Omitting all images, transcribe the listing word for word.
◆ ◆ ◆ ◆
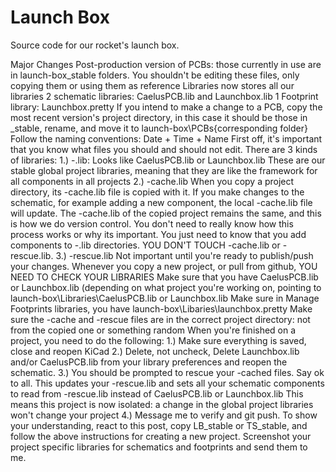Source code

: # Launch Box
Source code for our rocket's launch box.

Major Changes
Post-production version of PCBs: those currently in use are in launch-box\_stable folders. You shouldn't be editing these files, only copying them or using them as reference
Libraries now stores all our libraries
2 schematic libraries: CaelusPCB.lib and Launchbox.lib
1 Footprint library: Launchbox.pretty
If you intend to make a change to a PCB, copy the most recent version's project directory, in this case it should be those in _stable, rename, and move it to launch-box\PCBs\{corresponding folder}
Follow the naming conventions: Date + Time + Name
First off, it's important that you know what files you should and should not edit.
There are 3 kinds of libraries:
1.) -.lib: Looks like CaelusPCB.lib or Launchbox.lib
These are our stable global project libraries, meaning that they are like the framework for all components in all projects
2.) -cache.lib
When you copy a project directory, its -cache.lib file is copied with it. If you make changes to the schematic, for example adding a new component, the local -cache.lib file will update. The -cache.lib of the copied project remains the same, and this is how we do version control.
You don't need to really know how this process works or why its important. You just need to know that you add components to -.lib directories. YOU DON'T TOUCH -cache.lib or -rescue.lib.
3.) -rescue.lib
Not important until you're ready to publish/push your changes.
Whenever you copy a new project, or pull from github, YOU NEED TO CHECK YOUR LIBRARIES
Make sure that you have CaelusPCB.lib or Launchbox.lib (depending on what project you're working on, pointing to launch-box\Libraries\CaelusPCB.lib or Launchbox.lib
Make sure in Manage Footprints libraries, you have launch-box\Libaries\launchbox.pretty
Make sure the -cache and -rescue files are in the correct project directory: not from the copied one or something random
When you're finished on a project, you need to do the following:
1.) Make sure everything is saved, close and reopen KiCad
2.) Delete, not uncheck, Delete Launchbox.lib and/or CaelusPCB.lib from your library preferences and reopen the schematic.
3.) You should be prompted to rescue your -cached files. Say ok to all.
This updates your -rescue.lib and sets all your schematic components to read from -rescue.lib instead of CaelusPCB.lib or Launchbox.lib
This means this project is now isolated: a change in the global project libraries won't change your project
4.) Message me to verify and git push.
To show your understanding, react to this post, copy LB_stable or TS_stable, and follow the above instructions for creating a new project. Screenshot your project specific libraries for schematics and footprints and send them to me.
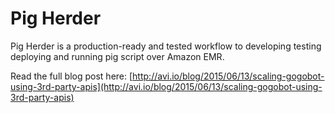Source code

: # Pig Herder

Pig Herder is a production-ready and tested workflow to developing testing
deploying and running pig script over Amazon EMR.

Read the full blog post here:
[http://avi.io/blog/2015/06/13/scaling-gogobot-using-3rd-party-apis](http://avi.io/blog/2015/06/13/scaling-gogobot-using-3rd-party-apis)

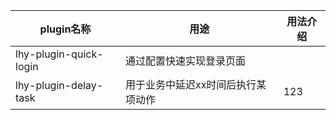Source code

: |plugin名称| 用途        | 用法介绍 |
|---|-----------|---|
|lhy-plugin-quick-login| 通过配置快速实现登录页面 |   |
|lhy-plugin-delay-task| 用于业务中延迟xx时间后执行某项动作          | 123 |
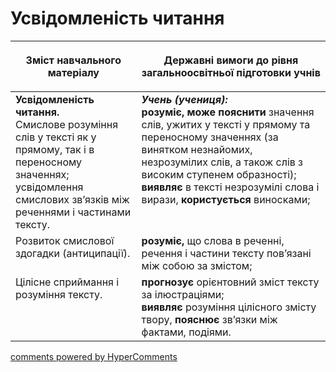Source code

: <div id="hypercomments_widget" class="js-hypercomments-widget invisible"></div>

# Усвідомленість читання

<table>
<thead>
  <tr>
    <th width="40%" align="center"><p>Зміст навчального матеріалу</p></td>
    <th width="60%" align="center"><p>Державні вимоги до рівня загальноосвітньої підготовки учнів</p></td>
  </tr>
</thead>
<tbody>
  <tr>
    <td width="40%" style="vertical-align:top !important;">
<b>Усвідомленість читання.</b><br>
Смислове розуміння слів у тексті як у прямому, так і в переносному значеннях; усвідомлення смислових зв’язків між реченнями і частинами тексту.<br></td>
    <td width="60%" style="vertical-align:top !important;">
<i><b>Учень (учениця):</b></i><br>
<b>розуміє, може пояснити</b> значення слів, ужитих у тексті у прямому та переносному значеннях (за винятком незнайомих, незрозумілих слів, а також слів з високим ступенем образності); <br>
<b>виявляє</b> в тексті незрозумілі слова і вирази, <b>користується</b> виносками;<br></td>
  </tr>
  <tr>
    <td width="40%" style="vertical-align:top !important;">
Розвиток смислової здогадки (антиципації).<br></td>
    <td width="60%" style="vertical-align:top !important;">
<b>розуміє,</b> що слова в реченні, речення і частини тексту пов’язані між собою за змістом;<br></td>
  </tr>
  <tr>
    <td width="40%" style="vertical-align:top !important;">
Цілісне сприймання і розуміння тексту. <br></td>
    <td width="60%" style="vertical-align:top !important;">
<b>прогнозує</b> орієнтовний зміст тексту за ілюстраціями;<br>
<b>виявляє</b> розуміння цілісного змісту твору, <b>пояснює</b> зв’язки між фактами, подіями.<br></td>
  </tr>
</tbody>
</table>

<div class="js-hypercomments-container">
<a href="http://hypercomments.com" class="hc-link" title="comments widget">comments powered by HyperComments</a>
</div>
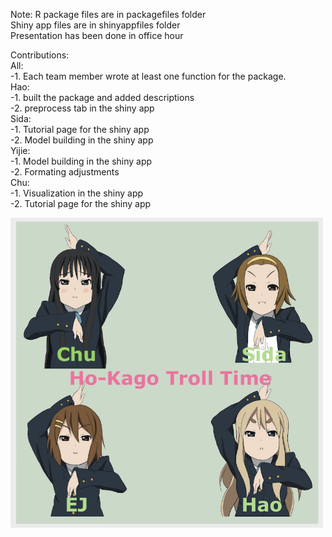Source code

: Note: R package files are in packagefiles folder    
Shiny app files are in shinyappfiles folder    
Presentation has been done in office hour     

Contributions:   
All:   
    -1. Each team member wrote at least one function for the package.   
Hao:   
    -1. built the package and added descriptions   
    -2. preprocess tab in the shiny app  
Sida:   
    -1. Tutorial page for the shiny app    
    -2. Model building in the shiny app   
Yijie:   
    -1. Model building in the shiny app  
    -2. Formating adjustments    
Chu:   
    -1. Visualization in the shiny app    
    -2. Tutorial page for the shiny app    

<img src="https://github.com/PHP-2560/r-package-after-school-troll-time/blob/master/pic/htt.png" width="500"/>
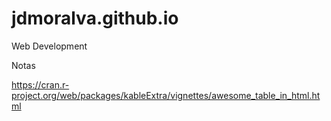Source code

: # jdmoralva.github.io
Web Development

Notas

https://cran.r-project.org/web/packages/kableExtra/vignettes/awesome_table_in_html.html
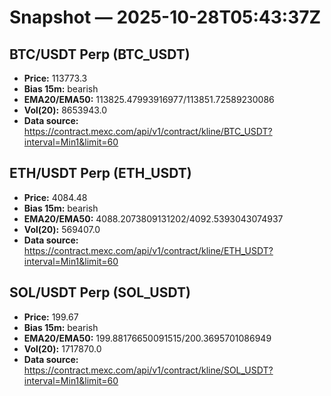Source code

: # Snapshot — 2025-10-28T05:43:37Z

## BTC/USDT Perp (BTC_USDT)
- **Price:** 113773.3
- **Bias 15m:** bearish
- **EMA20/EMA50:** 113825.47993916977/113851.72589230086
- **Vol(20):** 8653943.0
- **Data source:** https://contract.mexc.com/api/v1/contract/kline/BTC_USDT?interval=Min1&limit=60

## ETH/USDT Perp (ETH_USDT)
- **Price:** 4084.48
- **Bias 15m:** bearish
- **EMA20/EMA50:** 4088.2073809131202/4092.5393043074937
- **Vol(20):** 569407.0
- **Data source:** https://contract.mexc.com/api/v1/contract/kline/ETH_USDT?interval=Min1&limit=60

## SOL/USDT Perp (SOL_USDT)
- **Price:** 199.67
- **Bias 15m:** bearish
- **EMA20/EMA50:** 199.88176650091515/200.3695701086949
- **Vol(20):** 1717870.0
- **Data source:** https://contract.mexc.com/api/v1/contract/kline/SOL_USDT?interval=Min1&limit=60
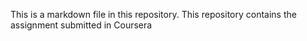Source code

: This is a markdown file in this repository.
This repository contains the assignment submitted in Coursera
◆ ◆ ◆ ◆
[Completed task]:
Source code

: # Launch Box
Source code for our rocket's launch box.

Major Changes
Post-production version of PCBs: those currently in use are in launch-box\_stable folders. You shouldn't be editing these files, only copying them or using them as reference
Libraries now stores all our libraries
2 schematic libraries: CaelusPCB.lib and Launchbox.lib
1 Footprint library: Launchbox.pretty
If you intend to make a change to a PCB, copy the most recent version's project directory, in this case it should be those in _stable, rename, and move it to launch-box\PCBs\{corresponding folder}
Follow the naming conventions: Date + Time + Name
First off, it's important that you know what files you should and should not edit.
There are 3 kinds of libraries:
1.) -.lib: Looks like CaelusPCB.lib or Launchbox.lib
These are our stable global project libraries, meaning that they are like the framework for all components in all projects
2.) -cache.lib
When you copy a project directory, its -cache.lib file is copied with it. If you make changes to the schematic, for example adding a new component, the local -cache.lib file will update. The -cache.lib of the copied project remains the same, and this is how we do version control.
You don't need to really know how this process works or why its important. You just need to know that you add components to -.lib directories. YOU DON'T TOUCH -cache.lib or -rescue.lib.
3.) -rescue.lib
Not important until you're ready to publish/push your changes.
Whenever you copy a new project, or pull from github, YOU NEED TO CHECK YOUR LIBRARIES
Make sure that you have CaelusPCB.lib or Launchbox.lib (depending on what project you're working on, pointing to launch-box\Libraries\CaelusPCB.lib or Launchbox.lib
Make sure in Manage Footprints libraries, you have launch-box\Libaries\launchbox.pretty
Make sure the -cache and -rescue files are in the correct project directory: not from the copied one or something random
When you're finished on a project, you need to do the following:
1.) Make sure everything is saved, close and reopen KiCad
2.) Delete, not uncheck, Delete Launchbox.lib and/or CaelusPCB.lib from your library preferences and reopen the schematic.
3.) You should be prompted to rescue your -cached files. Say ok to all.
This updates your -rescue.lib and sets all your schematic components to read from -rescue.lib instead of CaelusPCB.lib or Launchbox.lib
This means this project is now isolated: a change in the global project libraries won't change your project
4.) Message me to verify and git push.
To show your understanding, react to this post, copy LB_stable or TS_stable, and follow the above instructions for creating a new project. Screenshot your project specific libraries for schematics and footprints and send them to me.
Source code

: # Pig Herder

Pig Herder is a production-ready and tested workflow to developing testing
deploying and running pig script over Amazon EMR.

Read the full blog post here:
[http://avi.io/blog/2015/06/13/scaling-gogobot-using-3rd-party-apis](http://avi.io/blog/2015/06/13/scaling-gogobot-using-3rd-party-apis)

Source code

: |plugin名称| 用途        | 用法介绍 |
|---|-----------|---|
|lhy-plugin-quick-login| 通过配置快速实现登录页面 |   |
|lhy-plugin-delay-task| 用于业务中延迟xx时间后执行某项动作          | 123 |
Source code

: <div id="hypercomments_widget" class="js-hypercomments-widget invisible"></div>

# Усвідомленість читання

<table>
<thead>
  <tr>
    <th width="40%" align="center"><p>Зміст навчального матеріалу</p></td>
    <th width="60%" align="center"><p>Державні вимоги до рівня загальноосвітньої підготовки учнів</p></td>
  </tr>
</thead>
<tbody>
  <tr>
    <td width="40%" style="vertical-align:top !important;">
<b>Усвідомленість читання.</b><br>
Смислове розуміння слів у тексті як у прямому, так і в переносному значеннях; усвідомлення смислових зв’язків між реченнями і частинами тексту.<br></td>
    <td width="60%" style="vertical-align:top !important;">
<i><b>Учень (учениця):</b></i><br>
<b>розуміє, може пояснити</b> значення слів, ужитих у тексті у прямому та переносному значеннях (за винятком незнайомих, незрозумілих слів, а також слів з високим ступенем образності); <br>
<b>виявляє</b> в тексті незрозумілі слова і вирази, <b>користується</b> виносками;<br></td>
  </tr>
  <tr>
    <td width="40%" style="vertical-align:top !important;">
Розвиток смислової здогадки (антиципації).<br></td>
    <td width="60%" style="vertical-align:top !important;">
<b>розуміє,</b> що слова в реченні, речення і частини тексту пов’язані між собою за змістом;<br></td>
  </tr>
  <tr>
    <td width="40%" style="vertical-align:top !important;">
Цілісне сприймання і розуміння тексту. <br></td>
    <td width="60%" style="vertical-align:top !important;">
<b>прогнозує</b> орієнтовний зміст тексту за ілюстраціями;<br>
<b>виявляє</b> розуміння цілісного змісту твору, <b>пояснює</b> зв’язки між фактами, подіями.<br></td>
  </tr>
</tbody>
</table>

<div class="js-hypercomments-container">
<a href="http://hypercomments.com" class="hc-link" title="comments widget">comments powered by HyperComments</a>
</div>
Source code

: Note: R package files are in packagefiles folder    
Shiny app files are in shinyappfiles folder    
Presentation has been done in office hour     

Contributions:   
All:   
    -1. Each team member wrote at least one function for the package.   
Hao:   
    -1. built the package and added descriptions   
    -2. preprocess tab in the shiny app  
Sida:   
    -1. Tutorial page for the shiny app    
    -2. Model building in the shiny app   
Yijie:   
    -1. Model building in the shiny app  
    -2. Formating adjustments    
Chu:   
    -1. Visualization in the shiny app    
    -2. Tutorial page for the shiny app    

<img src="https://github.com/PHP-2560/r-package-after-school-troll-time/blob/master/pic/htt.png" width="500"/>
Source code

: # jdmoralva.github.io
Web Development

Notas

https://cran.r-project.org/web/packages/kableExtra/vignettes/awesome_table_in_html.html
Source code

: # Snapshot — 2025-10-28T05:43:37Z

## BTC/USDT Perp (BTC_USDT)
- **Price:** 113773.3
- **Bias 15m:** bearish
- **EMA20/EMA50:** 113825.47993916977/113851.72589230086
- **Vol(20):** 8653943.0
- **Data source:** https://contract.mexc.com/api/v1/contract/kline/BTC_USDT?interval=Min1&limit=60

## ETH/USDT Perp (ETH_USDT)
- **Price:** 4084.48
- **Bias 15m:** bearish
- **EMA20/EMA50:** 4088.2073809131202/4092.5393043074937
- **Vol(20):** 569407.0
- **Data source:** https://contract.mexc.com/api/v1/contract/kline/ETH_USDT?interval=Min1&limit=60

## SOL/USDT Perp (SOL_USDT)
- **Price:** 199.67
- **Bias 15m:** bearish
- **EMA20/EMA50:** 199.88176650091515/200.3695701086949
- **Vol(20):** 1717870.0
- **Data source:** https://contract.mexc.com/api/v1/contract/kline/SOL_USDT?interval=Min1&limit=60
Source code

: This is a markdown file in this repository.
This repository contains the assignment submitted in Coursera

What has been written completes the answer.